La televisión va a ir desapareciendo a medida que pasen los años. La televisión tal y como la entendemos: una pantalla grande, fija en el altar de la casa, alrededor de la que se reúnen familia y amigos para ver programas que interesan a un amplio perfil de gente y que se emiten a una hora determinada. El tamaño, la visión en grupo, el carácter generalista de los contenidos y el horario se van a ir perdiendo. Y lo último en desaparecer, la última isla que quedará a flote en el hundimiento global de este medio de comunicación, será la retransmisión de las campanadas de fin de año desde la Puerta del Sol.
Primero desaparecerán las series, el cine y todo tipo de ficciones, que se adaptarán al nuevo formato de las tabletas y la visión individual a la hora que apetezca. Después desaparecerán los informativos, ya que las redes sociales ofrecerán a sus usuarios una selección de noticias mucho más personalizada y mucho más sesgadas a la medida de lo que pueden ofrecer las cadenas tradicionales; ¿para qué escuchar opiniones que no nos gustan pudiendo limitarnos a atender a las que sí nos gustan? ¿quién va a querer ver en Antena 3 un debate sobre la nueva república de Catalunya con seis viejos tertulianos fijos cuando puede seguir en twitter una discusión en la que se puede elegir a los cien participantes preferidos entre una oferta de treinta millones de opinadores? Los deportes tardarán más tiempo en desaparecer, pero algún día los avances en realidad virtual y tecnologías 3D permitirán seguir la liga de fútbol de una forma mucho más inmersiva e intensa de lo que permite la experiencia actual de mirar a una pantalla.

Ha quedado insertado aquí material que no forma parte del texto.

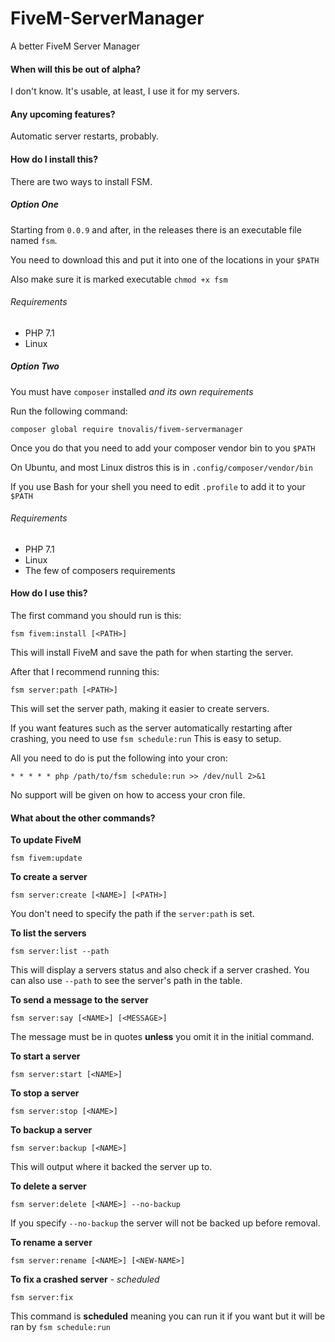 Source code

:# FiveM-ServerManager

A better FiveM Server Manager

#### When will this be out of alpha?

I don't know. It's usable, at least, I use it for my servers.

#### Any upcoming features?

Automatic server restarts, probably.

#### How do I install this?

There are two ways to install FSM.

##### Option One

Starting from `0.0.9` and after, in the releases there is an executable file named `fsm`.

You need to download this and put it into one of the locations in your `$PATH`

Also make sure it is marked executable `chmod +x fsm`

###### Requirements
- PHP 7.1
- Linux

##### Option Two

You must have `composer` installed *and its own requirements*

Run the following command:
```
composer global require tnovalis/fivem-servermanager
```

Once you do that you need to add your composer vendor bin to you `$PATH`

On Ubuntu, and most Linux distros this is in `.config/composer/vendor/bin`

If you use Bash for your shell you need to edit `.profile` to add it to your `$PATH`

###### Requirements
- PHP 7.1
- Linux
- The few of composers requirements

#### How do I use this?

The first command you should run is this:
```
fsm fivem:install [<PATH>]
```
This will install FiveM and save the path for when starting the server.

After that I recommend running this:
```
fsm server:path [<PATH>]
```
This will set the server path, making it easier to create servers.

If you want features such as the server automatically restarting after crashing, you need to use `fsm schedule:run`
This is easy to setup.

All you need to do is put the following into your cron:
```
* * * * * php /path/to/fsm schedule:run >> /dev/null 2>&1
```
No support will be given on how to access your cron file.

#### What about the other commands?

**To update FiveM**
```
fsm fivem:update
```

**To create a server**
```
fsm server:create [<NAME>] [<PATH>]
```
You don't need to specify the path if the `server:path` is set.

**To list the servers**
```
fsm server:list --path
```
This will display a servers status and also check if a server crashed. You can also use `--path` to see the server's path in the table.

**To send a message to the server**
```
fsm server:say [<NAME>] [<MESSAGE>]
```
The message must be in quotes **unless** you omit it in the initial command.

**To start a server**
```
fsm server:start [<NAME>]
```

**To stop a server**
```
fsm server:stop [<NAME>]
```

**To backup a server**
```
fsm server:backup [<NAME>]
```
This will output where it backed the server up to.

**To delete a server**
```
fsm server:delete [<NAME>] --no-backup
```
If you specify `--no-backup` the server will not be backed up before removal.

**To rename a server**
```
fsm server:rename [<NAME>] [<NEW-NAME>]
```

**To fix a crashed server** - *scheduled*
```
fsm server:fix
```
This command is **scheduled** meaning you can run it if you want but it will be ran by `fsm schedule:run`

Sólo las campanadas seguirán aunando visión en grupo, carácter generalista, horario fijo y pantalla grande. Pedroche, Igartiburu, Padilla, son los últimos neandertales en las cuevas de Gibraltar esperando la extinción. Se recibirá al año nuevo, y los jóvenes besarán a los ancianos pidiéndoles que les cuenten una vez más cómo era vivir en aquel mundo del siglo XX en el que todo el año era Nochevieja.